We once crossed swords on a BBC radio programme, discussing declining attendances at classical recitals. Charles said: I remember a concert where I played for an audience of 15. He paused for monent, then added: Of course, 12 of them held Nobel Prizes
May he rest in bliss.
polymath?
He had a wide range of interests.
Classical Ping
A little bit of Shoenberg goes a long ways. Prokofiev went about as far as I would like to go in incorporating semi-modern elements to classical romantic piano pieces. Shoenberg was a bit much. I mean the 12 tone premise that any note can follow any other note is a bit out there.
Like liberalism, as I recall there are special rules that mean it's not really "any" note, right? Aren't certain notes forbidden from following others because the ear will naturally intuit (Eeek!) tonality to the pattern?
The mystery of declining classical audiences was easy to explain following Stravinsky, Schonberg, et al.
A bit out there? Complete lunacy I’d say. He might as well have tried any frequency following any other frequency. As a matter of fact I would have liked to subject him to a “piece” using random frequencies... Little payback for the complete nightmare I had to listen through at a concert of his works many moons ago.
They turned to the tone row when they ran out of musical ideas, so they went on to intellectual ones.
Stravinsky kept tonality alive for a long while. He was Schoenberg’s rival. As for Schoenberg, he was many things but liberal he was not. And he wrote his share of beautiful music. Atonality was inevitable.
Don’t forget that charlatan John Cage. I saw a documentary one time about Cage, and he fervently believe no note meant more than any other note. In short, for Cage there was no such thing as hard-wired musical taste. In fact he was at that time in the process of writing one of his “musical” compositions by throwing dice to determine what note he wrote down. Many supposedly educated people/fools bought his scam.

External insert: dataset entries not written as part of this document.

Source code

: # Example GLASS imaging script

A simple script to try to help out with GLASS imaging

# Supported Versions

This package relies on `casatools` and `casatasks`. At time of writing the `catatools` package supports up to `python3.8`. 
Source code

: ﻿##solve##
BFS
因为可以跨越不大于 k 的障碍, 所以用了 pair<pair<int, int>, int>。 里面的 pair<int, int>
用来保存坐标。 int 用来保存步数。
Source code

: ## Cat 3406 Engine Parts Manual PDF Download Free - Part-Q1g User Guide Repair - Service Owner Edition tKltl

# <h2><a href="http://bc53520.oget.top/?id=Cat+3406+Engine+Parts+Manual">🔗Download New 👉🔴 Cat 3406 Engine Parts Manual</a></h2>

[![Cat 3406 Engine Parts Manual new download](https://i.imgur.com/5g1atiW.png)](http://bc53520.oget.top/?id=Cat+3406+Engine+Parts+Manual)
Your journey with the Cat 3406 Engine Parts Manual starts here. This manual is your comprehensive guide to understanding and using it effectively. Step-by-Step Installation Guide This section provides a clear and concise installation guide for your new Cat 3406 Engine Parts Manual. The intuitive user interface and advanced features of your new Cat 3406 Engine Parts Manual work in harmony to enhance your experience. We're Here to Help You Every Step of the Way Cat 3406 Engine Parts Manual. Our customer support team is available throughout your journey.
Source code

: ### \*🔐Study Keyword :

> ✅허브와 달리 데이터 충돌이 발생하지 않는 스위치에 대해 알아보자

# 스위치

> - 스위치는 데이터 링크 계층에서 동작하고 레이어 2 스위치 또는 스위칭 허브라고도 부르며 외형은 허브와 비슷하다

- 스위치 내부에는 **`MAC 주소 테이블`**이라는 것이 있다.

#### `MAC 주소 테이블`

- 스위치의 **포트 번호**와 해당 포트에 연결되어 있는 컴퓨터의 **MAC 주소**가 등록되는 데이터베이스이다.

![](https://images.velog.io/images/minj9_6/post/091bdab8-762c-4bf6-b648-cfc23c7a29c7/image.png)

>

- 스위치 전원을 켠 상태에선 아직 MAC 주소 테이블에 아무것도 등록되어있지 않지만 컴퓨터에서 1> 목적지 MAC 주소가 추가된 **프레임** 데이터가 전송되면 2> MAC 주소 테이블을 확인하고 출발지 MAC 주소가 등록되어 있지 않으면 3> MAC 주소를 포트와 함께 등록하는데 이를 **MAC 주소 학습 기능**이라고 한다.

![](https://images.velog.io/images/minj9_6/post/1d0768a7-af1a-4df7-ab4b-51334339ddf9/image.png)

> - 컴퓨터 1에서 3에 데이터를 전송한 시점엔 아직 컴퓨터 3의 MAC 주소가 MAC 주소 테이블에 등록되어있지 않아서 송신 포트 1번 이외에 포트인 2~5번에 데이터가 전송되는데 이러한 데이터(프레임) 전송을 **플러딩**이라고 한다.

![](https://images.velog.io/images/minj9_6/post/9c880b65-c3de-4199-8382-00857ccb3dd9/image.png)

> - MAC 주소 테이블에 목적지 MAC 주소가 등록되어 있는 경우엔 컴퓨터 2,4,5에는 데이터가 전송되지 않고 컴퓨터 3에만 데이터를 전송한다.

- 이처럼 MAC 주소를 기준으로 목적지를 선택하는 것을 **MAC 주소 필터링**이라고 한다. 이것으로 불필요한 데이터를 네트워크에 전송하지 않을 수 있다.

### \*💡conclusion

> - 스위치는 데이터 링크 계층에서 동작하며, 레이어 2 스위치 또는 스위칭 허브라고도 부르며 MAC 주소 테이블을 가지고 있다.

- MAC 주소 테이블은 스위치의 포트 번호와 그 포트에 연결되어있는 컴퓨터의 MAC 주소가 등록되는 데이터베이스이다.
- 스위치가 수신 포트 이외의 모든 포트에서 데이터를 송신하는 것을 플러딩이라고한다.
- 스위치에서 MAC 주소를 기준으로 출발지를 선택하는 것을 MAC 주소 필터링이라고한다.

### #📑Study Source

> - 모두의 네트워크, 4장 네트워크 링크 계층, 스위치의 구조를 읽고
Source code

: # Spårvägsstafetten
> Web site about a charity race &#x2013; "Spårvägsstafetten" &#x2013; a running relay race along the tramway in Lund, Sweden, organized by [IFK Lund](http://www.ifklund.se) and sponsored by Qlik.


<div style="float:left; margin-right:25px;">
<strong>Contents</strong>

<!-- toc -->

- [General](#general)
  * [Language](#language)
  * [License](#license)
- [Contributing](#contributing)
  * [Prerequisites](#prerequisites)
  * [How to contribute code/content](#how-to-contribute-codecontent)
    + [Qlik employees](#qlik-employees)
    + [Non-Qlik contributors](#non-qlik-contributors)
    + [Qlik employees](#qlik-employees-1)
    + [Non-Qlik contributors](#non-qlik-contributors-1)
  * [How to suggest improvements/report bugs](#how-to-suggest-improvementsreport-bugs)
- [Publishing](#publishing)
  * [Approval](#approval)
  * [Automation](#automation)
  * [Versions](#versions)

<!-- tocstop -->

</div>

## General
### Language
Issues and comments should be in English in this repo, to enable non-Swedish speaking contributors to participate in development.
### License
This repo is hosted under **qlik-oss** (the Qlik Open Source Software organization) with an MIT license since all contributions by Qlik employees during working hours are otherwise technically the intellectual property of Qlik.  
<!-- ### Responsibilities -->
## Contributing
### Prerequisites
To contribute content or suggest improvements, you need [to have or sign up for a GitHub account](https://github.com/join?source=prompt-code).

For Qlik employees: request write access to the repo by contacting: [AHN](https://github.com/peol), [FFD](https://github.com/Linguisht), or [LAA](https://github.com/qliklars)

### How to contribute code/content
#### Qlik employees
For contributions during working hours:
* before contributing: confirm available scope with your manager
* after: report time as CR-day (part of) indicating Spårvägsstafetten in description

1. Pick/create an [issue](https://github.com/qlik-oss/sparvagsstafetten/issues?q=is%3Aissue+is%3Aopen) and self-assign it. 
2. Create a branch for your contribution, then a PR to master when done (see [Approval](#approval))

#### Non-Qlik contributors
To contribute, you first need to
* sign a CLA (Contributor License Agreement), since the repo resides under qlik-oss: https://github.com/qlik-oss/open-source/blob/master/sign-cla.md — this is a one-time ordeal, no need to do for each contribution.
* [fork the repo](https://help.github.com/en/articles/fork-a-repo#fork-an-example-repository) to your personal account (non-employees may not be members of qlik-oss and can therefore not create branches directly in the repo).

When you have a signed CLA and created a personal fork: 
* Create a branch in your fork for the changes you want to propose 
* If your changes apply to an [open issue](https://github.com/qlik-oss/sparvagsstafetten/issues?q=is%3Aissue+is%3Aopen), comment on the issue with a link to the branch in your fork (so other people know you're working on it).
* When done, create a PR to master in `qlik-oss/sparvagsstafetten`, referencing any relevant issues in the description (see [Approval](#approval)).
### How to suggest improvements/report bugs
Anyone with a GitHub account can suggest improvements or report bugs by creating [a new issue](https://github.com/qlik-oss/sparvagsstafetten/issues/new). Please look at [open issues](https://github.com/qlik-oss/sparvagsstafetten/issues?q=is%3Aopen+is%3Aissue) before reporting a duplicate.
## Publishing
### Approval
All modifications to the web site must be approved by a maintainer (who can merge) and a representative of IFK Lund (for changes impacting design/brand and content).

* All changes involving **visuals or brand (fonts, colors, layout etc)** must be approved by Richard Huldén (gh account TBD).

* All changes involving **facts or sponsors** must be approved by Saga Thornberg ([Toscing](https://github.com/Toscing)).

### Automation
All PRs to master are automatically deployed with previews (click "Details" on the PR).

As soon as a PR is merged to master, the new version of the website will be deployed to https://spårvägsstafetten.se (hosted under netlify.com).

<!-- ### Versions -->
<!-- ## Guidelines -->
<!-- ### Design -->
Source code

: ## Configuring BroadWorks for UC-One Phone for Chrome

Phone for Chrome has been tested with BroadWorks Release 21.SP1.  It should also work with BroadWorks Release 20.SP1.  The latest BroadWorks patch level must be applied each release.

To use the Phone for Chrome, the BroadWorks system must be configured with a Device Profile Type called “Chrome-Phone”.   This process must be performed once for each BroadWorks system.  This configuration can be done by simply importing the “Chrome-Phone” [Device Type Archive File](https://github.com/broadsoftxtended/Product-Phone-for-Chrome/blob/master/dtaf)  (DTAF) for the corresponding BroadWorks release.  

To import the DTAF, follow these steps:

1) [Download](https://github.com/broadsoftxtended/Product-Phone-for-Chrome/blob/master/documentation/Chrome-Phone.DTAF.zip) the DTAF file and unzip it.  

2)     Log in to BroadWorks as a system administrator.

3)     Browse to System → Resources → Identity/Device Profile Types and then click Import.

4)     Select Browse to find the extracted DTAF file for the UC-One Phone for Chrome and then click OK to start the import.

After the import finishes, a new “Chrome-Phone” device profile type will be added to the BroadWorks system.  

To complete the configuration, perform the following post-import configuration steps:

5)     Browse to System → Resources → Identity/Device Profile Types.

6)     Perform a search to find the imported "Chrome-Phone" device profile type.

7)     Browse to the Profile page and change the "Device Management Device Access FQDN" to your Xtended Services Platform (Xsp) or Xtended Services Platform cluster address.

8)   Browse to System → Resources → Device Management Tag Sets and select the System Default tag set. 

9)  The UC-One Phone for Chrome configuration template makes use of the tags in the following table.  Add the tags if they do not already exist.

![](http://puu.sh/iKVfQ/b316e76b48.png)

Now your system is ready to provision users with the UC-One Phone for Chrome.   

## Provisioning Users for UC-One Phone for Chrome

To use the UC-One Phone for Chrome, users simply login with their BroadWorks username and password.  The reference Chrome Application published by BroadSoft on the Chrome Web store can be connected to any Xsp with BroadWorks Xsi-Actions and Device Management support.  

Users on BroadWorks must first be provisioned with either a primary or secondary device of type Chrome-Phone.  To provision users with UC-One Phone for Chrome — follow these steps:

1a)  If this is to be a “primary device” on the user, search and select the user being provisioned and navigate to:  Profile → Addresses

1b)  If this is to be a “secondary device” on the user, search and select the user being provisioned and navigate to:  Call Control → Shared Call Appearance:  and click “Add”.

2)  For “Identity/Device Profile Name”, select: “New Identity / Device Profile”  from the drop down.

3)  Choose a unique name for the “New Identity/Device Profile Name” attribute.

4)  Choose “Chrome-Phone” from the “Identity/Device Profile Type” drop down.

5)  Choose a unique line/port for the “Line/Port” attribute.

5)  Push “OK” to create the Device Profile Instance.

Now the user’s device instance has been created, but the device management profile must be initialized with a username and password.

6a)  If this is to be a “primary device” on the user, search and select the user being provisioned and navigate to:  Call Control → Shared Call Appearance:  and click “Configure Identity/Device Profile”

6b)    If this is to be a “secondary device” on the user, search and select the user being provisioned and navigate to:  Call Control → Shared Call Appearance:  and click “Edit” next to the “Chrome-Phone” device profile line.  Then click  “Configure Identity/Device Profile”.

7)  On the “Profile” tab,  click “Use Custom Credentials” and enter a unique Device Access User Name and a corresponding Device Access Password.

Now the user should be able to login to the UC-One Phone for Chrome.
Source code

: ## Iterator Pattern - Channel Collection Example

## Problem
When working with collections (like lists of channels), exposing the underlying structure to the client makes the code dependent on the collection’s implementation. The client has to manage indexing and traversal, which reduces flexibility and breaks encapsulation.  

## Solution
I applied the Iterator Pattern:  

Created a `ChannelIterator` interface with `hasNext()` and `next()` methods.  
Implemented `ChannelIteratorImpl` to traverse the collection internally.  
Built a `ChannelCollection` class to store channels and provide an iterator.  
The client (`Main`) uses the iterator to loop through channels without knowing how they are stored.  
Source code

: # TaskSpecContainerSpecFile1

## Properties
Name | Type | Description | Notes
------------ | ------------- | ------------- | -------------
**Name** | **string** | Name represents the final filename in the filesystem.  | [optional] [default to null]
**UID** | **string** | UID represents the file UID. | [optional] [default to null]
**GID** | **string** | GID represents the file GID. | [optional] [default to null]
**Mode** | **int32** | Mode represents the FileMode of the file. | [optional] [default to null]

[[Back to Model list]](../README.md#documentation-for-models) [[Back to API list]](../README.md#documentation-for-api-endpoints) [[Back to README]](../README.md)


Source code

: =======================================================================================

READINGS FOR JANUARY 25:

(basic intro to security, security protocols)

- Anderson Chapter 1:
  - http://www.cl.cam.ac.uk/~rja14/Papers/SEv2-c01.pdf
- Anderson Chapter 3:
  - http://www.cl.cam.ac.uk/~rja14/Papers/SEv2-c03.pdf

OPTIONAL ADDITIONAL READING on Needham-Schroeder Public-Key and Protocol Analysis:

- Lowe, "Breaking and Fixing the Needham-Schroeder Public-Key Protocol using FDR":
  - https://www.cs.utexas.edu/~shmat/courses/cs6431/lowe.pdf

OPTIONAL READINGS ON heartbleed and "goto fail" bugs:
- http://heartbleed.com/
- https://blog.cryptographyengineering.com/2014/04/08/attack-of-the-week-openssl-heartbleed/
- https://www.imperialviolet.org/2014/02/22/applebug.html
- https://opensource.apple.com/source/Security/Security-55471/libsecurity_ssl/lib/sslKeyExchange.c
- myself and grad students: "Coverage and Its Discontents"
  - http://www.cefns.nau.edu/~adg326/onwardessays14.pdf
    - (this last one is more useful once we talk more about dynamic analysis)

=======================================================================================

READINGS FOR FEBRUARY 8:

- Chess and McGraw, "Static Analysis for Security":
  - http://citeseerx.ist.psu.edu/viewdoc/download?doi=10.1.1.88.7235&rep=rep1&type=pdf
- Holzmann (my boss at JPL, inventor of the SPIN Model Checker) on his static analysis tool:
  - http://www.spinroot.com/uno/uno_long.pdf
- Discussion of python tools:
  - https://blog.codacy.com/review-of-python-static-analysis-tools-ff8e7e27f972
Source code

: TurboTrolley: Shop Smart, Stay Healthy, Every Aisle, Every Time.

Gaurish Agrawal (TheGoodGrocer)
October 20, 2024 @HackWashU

Cage’s famous line was that “Beethoven was wrong” as the latter constructed music as a harmonic narrative.
A great scholar and teacher. RIP.
As did I. I also got a lot of insight from Piano Notes, in particular Beethoven's tendency to try out ideas in a sonata, move it forward in a symphony, and perfect it in a string quartet.
I read The Romantic Generation recently. Found it very informative.
Dont forget that charlatan John Cage. I saw a documentary one time about Cage, and he fervently believe no note meant more than any other note. In short, for Cage there was no such thing as hard-wired musical taste. In fact he was at that time in the process of writing one of his musical compositions by throwing dice to determine what note he wrote down. Many supposedly educated people/fools bought his scam.”
Cage was many things. But he wasn’t really a charlatan. He believed sincerely in what he promoted. He was wrong, fatally so.
But he was outrageously sincere. And sincerely insane.
OK. But what does it mean?
/sarc
A polymath is a person with many interests/abilities.
I figured that out the second time.
Then maybe you’re a polymath.
wasn’t there an alien on RED DWARF called a polymorph?